**DESCRIPTION OF THE TASK**: Go to the line holding "- **LEGACY**: This" in the entries below and write out exactly every line down to and including the line holding "- **Status Codes**: 200, 400, 404, 500".

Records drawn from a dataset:
┌────────

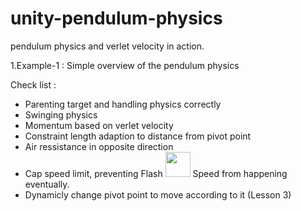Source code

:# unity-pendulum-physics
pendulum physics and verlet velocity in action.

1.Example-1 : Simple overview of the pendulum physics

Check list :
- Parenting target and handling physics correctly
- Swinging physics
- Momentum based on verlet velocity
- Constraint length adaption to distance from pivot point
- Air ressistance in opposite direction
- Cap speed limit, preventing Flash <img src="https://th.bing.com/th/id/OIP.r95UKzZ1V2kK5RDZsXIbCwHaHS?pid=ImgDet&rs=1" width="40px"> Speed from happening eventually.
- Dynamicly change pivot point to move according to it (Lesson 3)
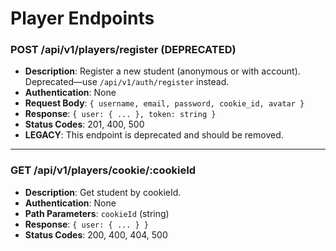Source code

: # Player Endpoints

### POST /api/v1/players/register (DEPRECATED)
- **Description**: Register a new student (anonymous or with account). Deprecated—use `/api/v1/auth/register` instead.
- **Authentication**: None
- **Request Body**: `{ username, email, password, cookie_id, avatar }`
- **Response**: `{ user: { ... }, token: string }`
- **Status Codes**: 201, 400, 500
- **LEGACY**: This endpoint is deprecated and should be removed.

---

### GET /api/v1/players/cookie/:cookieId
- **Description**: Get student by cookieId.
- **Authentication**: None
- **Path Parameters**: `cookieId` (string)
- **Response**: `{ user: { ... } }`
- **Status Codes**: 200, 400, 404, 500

└────────
┌────────

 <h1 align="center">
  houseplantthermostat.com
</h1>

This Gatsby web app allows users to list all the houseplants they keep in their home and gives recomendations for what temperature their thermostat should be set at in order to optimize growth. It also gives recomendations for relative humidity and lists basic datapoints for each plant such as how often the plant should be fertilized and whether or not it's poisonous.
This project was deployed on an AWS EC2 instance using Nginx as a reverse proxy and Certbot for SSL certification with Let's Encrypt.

└────────

**RESULT FOR THIS EXERCISE**:
- **LEGACY**: This endpoint is deprecated and should be removed.

---

### GET /api/v1/players/cookie/:cookieId
- **Description**: Get student by cookieId.
- **Authentication**: None
- **Path Parameters**: `cookieId` (string)
- **Response**: `{ user: { ... } }`
- **Status Codes**: 200, 400, 404, 500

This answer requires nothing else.